Barwell tweeted last night that he could not sleep because of his feelings of injustice over the Fisher scandal. “Home for 4.5 hours sleep after a truly depressing day. Waste of time as I’m so angry I won’t sleep.”

It is always hard, when listening to Barwell or reading his statements, to draw any conclusion other than it has been framed with the sole intent of covering his own political backside. So today, Barwell is only angry and sleepless because of the damage that this scandal is doing to his already fading hopes of remaining an MP after next May’s General Election.

 

Barwell is not blameless in being among the causes of the shit-storm that has engulfed his former colleague and friend of 20 years. Yesterday, in a typically holier-than-though statement which sought to distance himself from Fisher without actually demanding his resignation or the refund of the cash, Barwell said that Fisher was “doubly wrong”, to claim the money and do so in secret.

“He didn’t tell anyone, not even his fellow Conservative councillors I understand…” Barwell said of Fisher’s claiming the £10,000. The use of “I understand” is important here: it suggests that Barwell was briefed by one or more of those Conservative councillors.

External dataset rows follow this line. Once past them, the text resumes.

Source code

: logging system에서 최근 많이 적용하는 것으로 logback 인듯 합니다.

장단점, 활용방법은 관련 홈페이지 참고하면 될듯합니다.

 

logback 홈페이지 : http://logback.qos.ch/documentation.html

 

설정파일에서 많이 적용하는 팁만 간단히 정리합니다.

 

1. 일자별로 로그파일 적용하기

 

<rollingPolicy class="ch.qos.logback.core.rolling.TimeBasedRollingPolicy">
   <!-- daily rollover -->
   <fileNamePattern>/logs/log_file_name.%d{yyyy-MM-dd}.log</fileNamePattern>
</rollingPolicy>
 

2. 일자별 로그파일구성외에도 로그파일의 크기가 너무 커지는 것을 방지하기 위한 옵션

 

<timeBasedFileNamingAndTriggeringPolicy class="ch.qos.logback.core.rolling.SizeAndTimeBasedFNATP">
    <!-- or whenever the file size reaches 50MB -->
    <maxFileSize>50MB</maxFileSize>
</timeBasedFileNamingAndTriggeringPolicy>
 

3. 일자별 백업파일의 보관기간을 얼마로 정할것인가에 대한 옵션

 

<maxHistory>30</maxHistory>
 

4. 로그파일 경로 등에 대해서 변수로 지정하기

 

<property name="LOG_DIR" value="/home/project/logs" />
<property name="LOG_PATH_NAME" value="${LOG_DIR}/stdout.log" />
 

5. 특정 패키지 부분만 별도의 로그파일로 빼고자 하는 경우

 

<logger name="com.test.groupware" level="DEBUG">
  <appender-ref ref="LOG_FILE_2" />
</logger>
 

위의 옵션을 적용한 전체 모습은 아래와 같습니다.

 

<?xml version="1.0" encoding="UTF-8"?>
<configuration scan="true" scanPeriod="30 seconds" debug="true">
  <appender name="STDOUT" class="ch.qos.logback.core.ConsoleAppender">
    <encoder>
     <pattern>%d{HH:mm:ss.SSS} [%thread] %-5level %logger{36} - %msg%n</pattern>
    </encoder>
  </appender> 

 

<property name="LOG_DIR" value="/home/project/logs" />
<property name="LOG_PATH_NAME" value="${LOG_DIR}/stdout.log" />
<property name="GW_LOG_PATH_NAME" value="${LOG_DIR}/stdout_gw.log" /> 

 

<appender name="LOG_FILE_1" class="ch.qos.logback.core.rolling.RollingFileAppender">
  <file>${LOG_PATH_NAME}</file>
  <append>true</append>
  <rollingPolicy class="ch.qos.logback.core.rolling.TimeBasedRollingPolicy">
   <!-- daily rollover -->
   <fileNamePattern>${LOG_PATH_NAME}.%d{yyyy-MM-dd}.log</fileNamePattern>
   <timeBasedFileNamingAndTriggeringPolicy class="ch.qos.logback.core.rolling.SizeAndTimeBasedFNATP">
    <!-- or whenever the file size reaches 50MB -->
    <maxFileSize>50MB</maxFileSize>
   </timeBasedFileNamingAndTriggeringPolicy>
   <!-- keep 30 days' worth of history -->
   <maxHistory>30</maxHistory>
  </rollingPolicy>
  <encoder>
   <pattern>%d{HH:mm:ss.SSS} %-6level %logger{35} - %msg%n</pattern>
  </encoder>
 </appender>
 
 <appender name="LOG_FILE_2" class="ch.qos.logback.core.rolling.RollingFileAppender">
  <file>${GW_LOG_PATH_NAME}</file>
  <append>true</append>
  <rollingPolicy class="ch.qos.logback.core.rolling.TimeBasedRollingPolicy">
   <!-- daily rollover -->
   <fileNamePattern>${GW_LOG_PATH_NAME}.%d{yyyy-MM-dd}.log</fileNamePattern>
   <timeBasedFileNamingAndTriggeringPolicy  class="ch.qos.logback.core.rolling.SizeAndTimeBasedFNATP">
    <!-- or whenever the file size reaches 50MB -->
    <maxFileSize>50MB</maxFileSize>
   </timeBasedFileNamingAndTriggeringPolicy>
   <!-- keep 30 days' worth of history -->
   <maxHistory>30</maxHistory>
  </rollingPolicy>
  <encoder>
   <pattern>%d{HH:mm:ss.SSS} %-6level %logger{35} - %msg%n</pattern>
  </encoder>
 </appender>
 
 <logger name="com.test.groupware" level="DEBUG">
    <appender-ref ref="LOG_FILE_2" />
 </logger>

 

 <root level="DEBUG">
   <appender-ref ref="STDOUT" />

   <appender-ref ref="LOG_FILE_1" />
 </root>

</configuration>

These would have included the likes of Pollard, Mead and also fellow cabinet member Sara Bashford, who just happens to work in Barwell’s constituency office (why collect one lot of payments from the public purse when you can pocket two?).

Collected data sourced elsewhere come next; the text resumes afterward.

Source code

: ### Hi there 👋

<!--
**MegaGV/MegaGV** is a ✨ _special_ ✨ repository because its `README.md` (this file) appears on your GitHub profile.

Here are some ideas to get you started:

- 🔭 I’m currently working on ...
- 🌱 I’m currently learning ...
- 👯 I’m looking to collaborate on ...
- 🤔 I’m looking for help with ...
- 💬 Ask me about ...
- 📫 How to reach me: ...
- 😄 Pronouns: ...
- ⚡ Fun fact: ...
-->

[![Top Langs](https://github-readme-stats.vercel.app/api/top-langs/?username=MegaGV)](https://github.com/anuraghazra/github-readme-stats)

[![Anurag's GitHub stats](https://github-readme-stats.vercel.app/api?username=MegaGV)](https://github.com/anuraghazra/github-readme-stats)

But in today’s statement from Croydon Tories’ Two Stooges, Pollard and Mead said, “Following the outcome of the local election held earlier this year, Cllr Fisher informed his former cabinet colleagues that he believed it was possible for any cabinet member serving between 2010 and May 2014 to claim some of the money they had voluntarily not taken whilst in office, if they individually wished to do so.”

This contradicts Barwell’s “understanding”. So was Barwell lying in his statement issued yesterday? Or are Pollard and Mead telling an untruth in their statement today? They can’t both be right.

Barwell may have just illustrated quite how difficult it is to report accurately on events, because the Tory deputies continue their statement to say that although they’d been told of the possibility of making back-dated allowances claims, they hadn’t realised that Fisher had actually gone ahead and done it.

“Whilst senior colleagues were aware that Cllr Fisher believed the possibility existed and that he intended to pursue it, they were not aware that Cllr Fisher had, in fact, already made such a claim pre-election,” Pollard and Mead’s statement said.

This hardly shows Dullard and Cuddly as on-the-ball public servants, either: here is the council leader, raking in a significant extra five-figure sum of council cash, and no one noticed? Oh dear. And they reckon they can be left in charge of a £1 billion-a-year turnover local authority?

Pollard (who has attracted a pitiful 14 per cent of the vote in Inside Croydon’s online poll to determine who should be the next leader of Croydon Conservatives) and Mead (just 3 per cent – or basically a vote from him and Mrs Mead) used their statement to turn the knife in Fisher’s back, calling for an urgent meeting of the group. That can surely only have one outcome.

The Katharine Street rumour mill continues to swirl with versions of what has brought on Fisher’s recent bout of ill-health, and the reasons behind his need to top-up his £53,000-a-year annual allowance, one of the most generous in the country.

Although supposedly a full-time politician, the former council leader’s attendance rate at his Town Hall office had been questioned for some time.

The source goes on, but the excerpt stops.